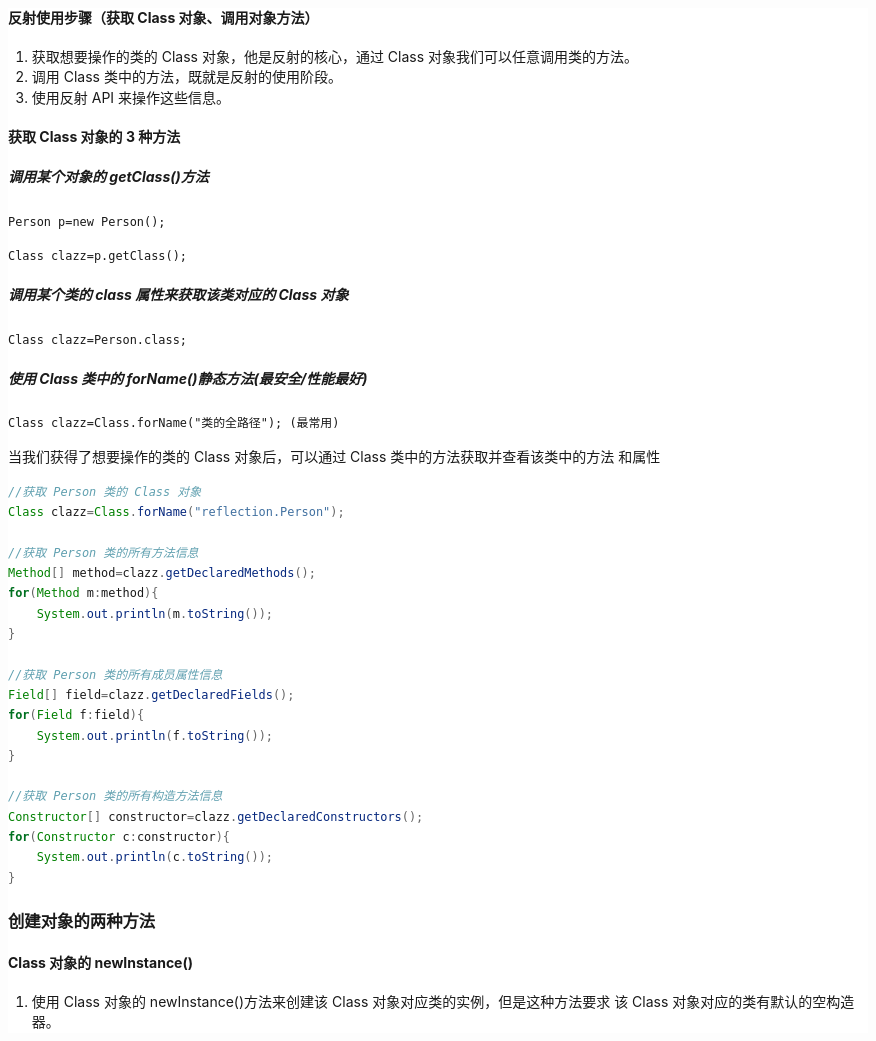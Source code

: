 #### 反射使用步骤（获取 Class 对象、调用对象方法）

1. 获取想要操作的类的 Class 对象，他是反射的核心，通过 Class 对象我们可以任意调用类的方法。
2. 调用 Class 类中的方法，既就是反射的使用阶段。
3. 使用反射 API 来操作这些信息。

#### 获取 Class 对象的 3 种方法

##### 调用某个对象的 getClass()方法

`Person p=new Person();`

`Class clazz=p.getClass();`

##### 调用某个类的 class 属性来获取该类对应的 Class 对象

`Class clazz=Person.class;`

##### 使用 Class 类中的 forName()静态方法(最安全/性能最好)

`Class clazz=Class.forName("类的全路径"); (最常用)`

当我们获得了想要操作的类的 Class 对象后，可以通过 Class 类中的方法获取并查看该类中的方法
 和属性



```java
//获取 Person 类的 Class 对象
Class clazz=Class.forName("reflection.Person");

//获取 Person 类的所有方法信息
Method[] method=clazz.getDeclaredMethods();
for(Method m:method){
    System.out.println(m.toString());
}

//获取 Person 类的所有成员属性信息
Field[] field=clazz.getDeclaredFields();
for(Field f:field){
    System.out.println(f.toString());
}

//获取 Person 类的所有构造方法信息
Constructor[] constructor=clazz.getDeclaredConstructors();
for(Constructor c:constructor){
    System.out.println(c.toString());
}
```

### 创建对象的两种方法

#### Class 对象的 newInstance()

1. 使用 Class 对象的 newInstance()方法来创建该 Class 对象对应类的实例，但是这种方法要求
    该 Class 对象对应的类有默认的空构造器。
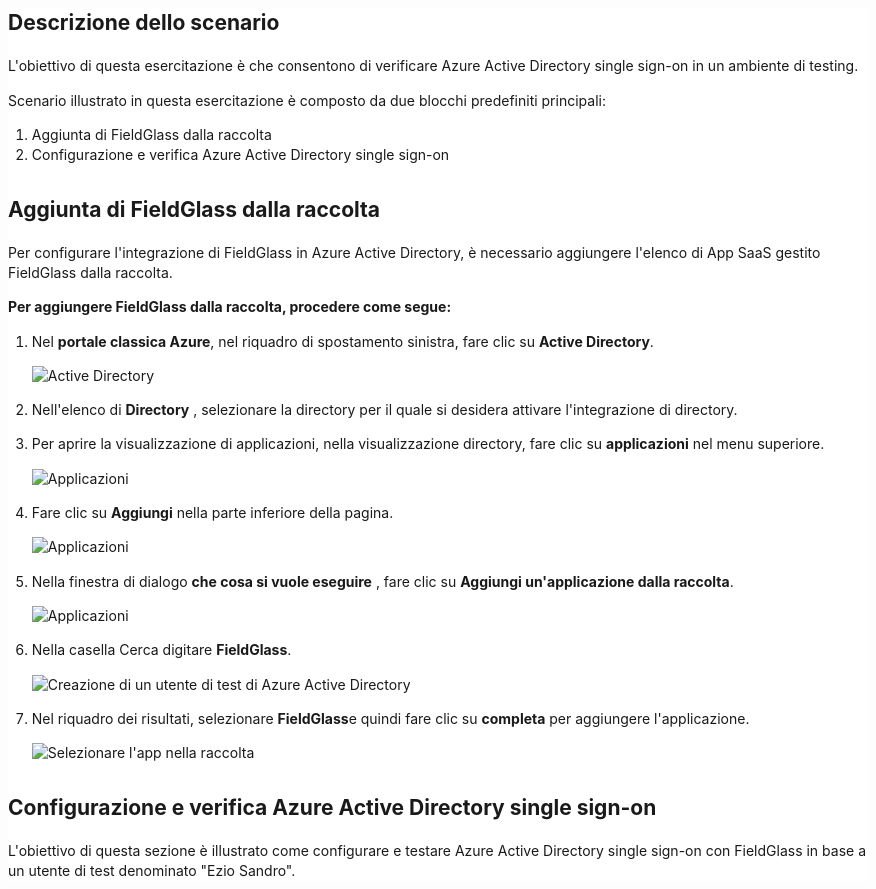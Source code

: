 
## <a name="scenario-description"></a>Descrizione dello scenario
L'obiettivo di questa esercitazione è che consentono di verificare Azure Active Directory single sign-on in un ambiente di testing.

Scenario illustrato in questa esercitazione è composto da due blocchi predefiniti principali:

1. Aggiunta di FieldGlass dalla raccolta
2. Configurazione e verifica Azure Active Directory single sign-on


## <a name="adding-fieldglass-from-the-gallery"></a>Aggiunta di FieldGlass dalla raccolta
Per configurare l'integrazione di FieldGlass in Azure Active Directory, è necessario aggiungere l'elenco di App SaaS gestito FieldGlass dalla raccolta.

**Per aggiungere FieldGlass dalla raccolta, procedere come segue:**

1. Nel **portale classica Azure**, nel riquadro di spostamento sinistra, fare clic su **Active Directory**.

    ![Active Directory][1]

2. Nell'elenco di **Directory** , selezionare la directory per il quale si desidera attivare l'integrazione di directory.

3. Per aprire la visualizzazione di applicazioni, nella visualizzazione directory, fare clic su **applicazioni** nel menu superiore.
    
    ![Applicazioni][2]

4. Fare clic su **Aggiungi** nella parte inferiore della pagina.

    ![Applicazioni][3]

5. Nella finestra di dialogo **che cosa si vuole eseguire** , fare clic su **Aggiungi un'applicazione dalla raccolta**.

    ![Applicazioni][4]

6. Nella casella Cerca digitare **FieldGlass**.

    ![Creazione di un utente di test di Azure Active Directory](./media/active-directory-saas-fieldglass-tutorial/tutorial_fieldglass_01.png)
7. Nel riquadro dei risultati, selezionare **FieldGlass**e quindi fare clic su **completa** per aggiungere l'applicazione.

    ![Selezionare l'app nella raccolta](./media/active-directory-saas-fieldglass-tutorial/tutorial_fieldglass_0001.png)


##  <a name="configuring-and-testing-azure-ad-single-sign-on"></a>Configurazione e verifica Azure Active Directory single sign-on
L'obiettivo di questa sezione è illustrato come configurare e testare Azure Active Directory single sign-on con FieldGlass in base a un utente di test denominato "Ezio Sandro".


[1]: ./media/active-directory-saas-fieldglass-tutorial/tutorial_general_01.png
[2]: ./media/active-directory-saas-fieldglass-tutorial/tutorial_general_02.png
[3]: ./media/active-directory-saas-fieldglass-tutorial/tutorial_general_03.png
[4]: ./media/active-directory-saas-fieldglass-tutorial/tutorial_general_04.png
[6]: ./media/active-directory-saas-fieldglass-tutorial/tutorial_general_05.png
[10]: ./media/active-directory-saas-fieldglass-tutorial/tutorial_general_06.png
[11]: ./media/active-directory-saas-fieldglass-tutorial/tutorial_general_07.png
[20]: ./media/active-directory-saas-fieldglass-tutorial/tutorial_general_100.png
[200]: ./media/active-directory-saas-fieldglass-tutorial/tutorial_general_200.png
[201]: ./media/active-directory-saas-fieldglass-tutorial/tutorial_general_201.png
[203]: ./media/active-directory-saas-fieldglass-tutorial/tutorial_general_203.png
[204]: ./media/active-directory-saas-fieldglass-tutorial/tutorial_general_204.png
[205]: ./media/active-directory-saas-fieldglass-tutorial/tutorial_general_205.png
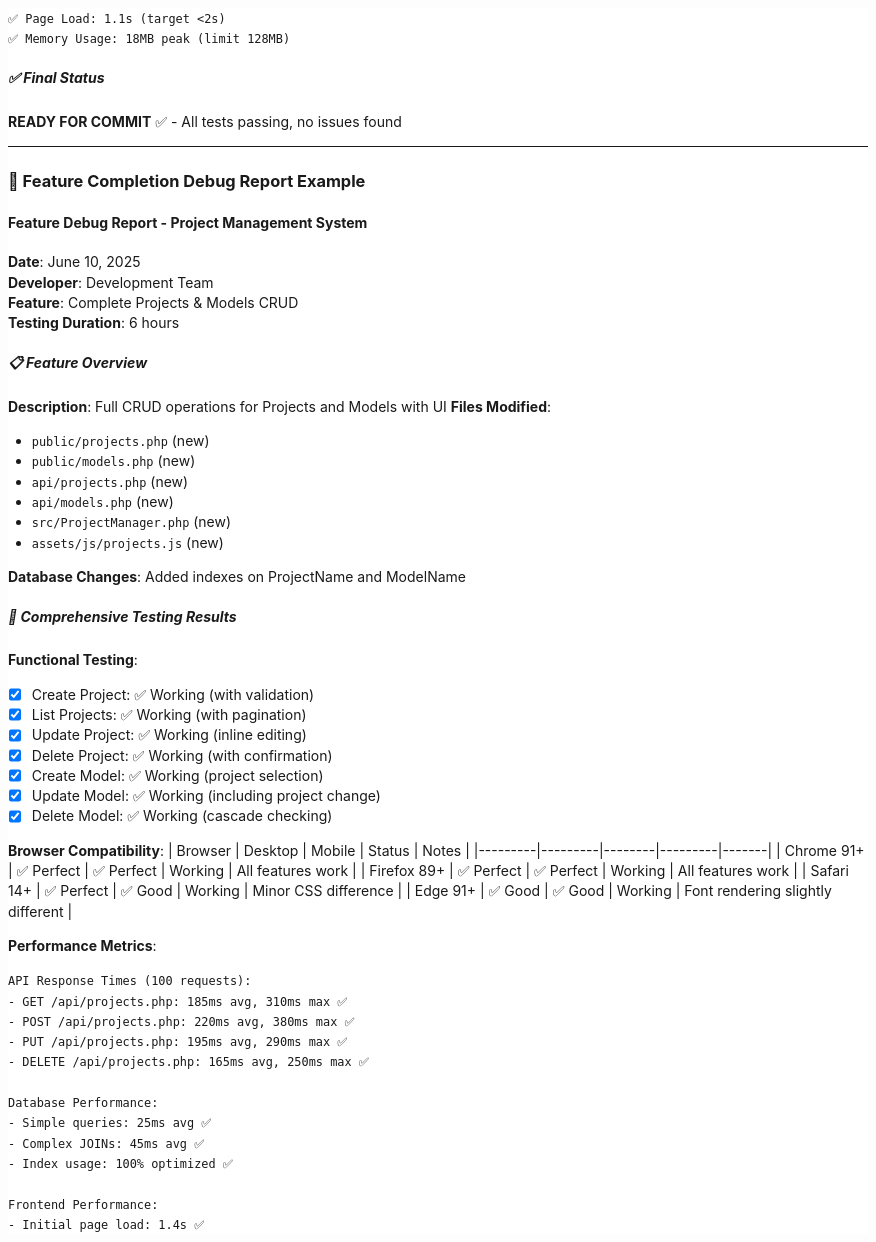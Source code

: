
```
✅ Page Load: 1.1s (target <2s)
✅ Memory Usage: 18MB peak (limit 128MB)
```

##### ✅ Final Status
**READY FOR COMMIT** ✅ - All tests passing, no issues found

---

### 🎯 Feature Completion Debug Report Example

#### Feature Debug Report - Project Management System
**Date**: June 10, 2025  
**Developer**: Development Team  
**Feature**: Complete Projects & Models CRUD  
**Testing Duration**: 6 hours

##### 📋 Feature Overview
**Description**: Full CRUD operations for Projects and Models with UI
**Files Modified**: 
- `public/projects.php` (new)
- `public/models.php` (new)  
- `api/projects.php` (new)
- `api/models.php` (new)
- `src/ProjectManager.php` (new)
- `assets/js/projects.js` (new)

**Database Changes**: Added indexes on ProjectName and ModelName

##### 🧪 Comprehensive Testing Results

**Functional Testing**:
- [x] Create Project: ✅ Working (with validation)
- [x] List Projects: ✅ Working (with pagination)
- [x] Update Project: ✅ Working (inline editing)
- [x] Delete Project: ✅ Working (with confirmation)
- [x] Create Model: ✅ Working (project selection)
- [x] Update Model: ✅ Working (including project change)
- [x] Delete Model: ✅ Working (cascade checking)

**Browser Compatibility**:
| Browser | Desktop | Mobile | Status | Notes |
|---------|---------|--------|---------|-------|
| Chrome 91+ | ✅ Perfect | ✅ Perfect | Working | All features work |
| Firefox 89+ | ✅ Perfect | ✅ Perfect | Working | All features work |
| Safari 14+ | ✅ Perfect | ✅ Good | Working | Minor CSS difference |
| Edge 91+ | ✅ Good | ✅ Good | Working | Font rendering slightly different |

**Performance Metrics**:
```
API Response Times (100 requests):
- GET /api/projects.php: 185ms avg, 310ms max ✅
- POST /api/projects.php: 220ms avg, 380ms max ✅
- PUT /api/projects.php: 195ms avg, 290ms max ✅
- DELETE /api/projects.php: 165ms avg, 250ms max ✅

Database Performance:
- Simple queries: 25ms avg ✅
- Complex JOINs: 45ms avg ✅
- Index usage: 100% optimized ✅

Frontend Performance:
- Initial page load: 1.4s ✅
```
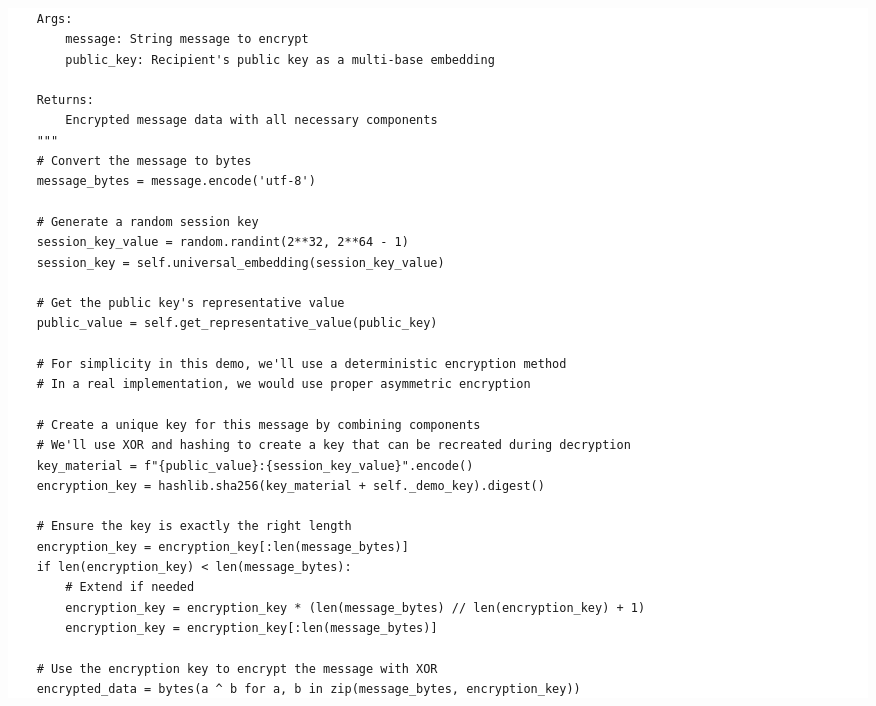         Args:
            message: String message to encrypt
            public_key: Recipient's public key as a multi-base embedding
            
        Returns:
            Encrypted message data with all necessary components
        """
        # Convert the message to bytes
        message_bytes = message.encode('utf-8')
        
        # Generate a random session key
        session_key_value = random.randint(2**32, 2**64 - 1)
        session_key = self.universal_embedding(session_key_value)
        
        # Get the public key's representative value
        public_value = self.get_representative_value(public_key)
        
        # For simplicity in this demo, we'll use a deterministic encryption method
        # In a real implementation, we would use proper asymmetric encryption
        
        # Create a unique key for this message by combining components
        # We'll use XOR and hashing to create a key that can be recreated during decryption
        key_material = f"{public_value}:{session_key_value}".encode()
        encryption_key = hashlib.sha256(key_material + self._demo_key).digest()
        
        # Ensure the key is exactly the right length
        encryption_key = encryption_key[:len(message_bytes)]
        if len(encryption_key) < len(message_bytes):
            # Extend if needed
            encryption_key = encryption_key * (len(message_bytes) // len(encryption_key) + 1)
            encryption_key = encryption_key[:len(message_bytes)]
        
        # Use the encryption key to encrypt the message with XOR
        encrypted_data = bytes(a ^ b for a, b in zip(message_bytes, encryption_key))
■ ■ ■
▸ **Problem details**:
Count how many lines in the data above hold the string "Aggiungi", and give the number with no other words.

▸ **Result of this task**:
2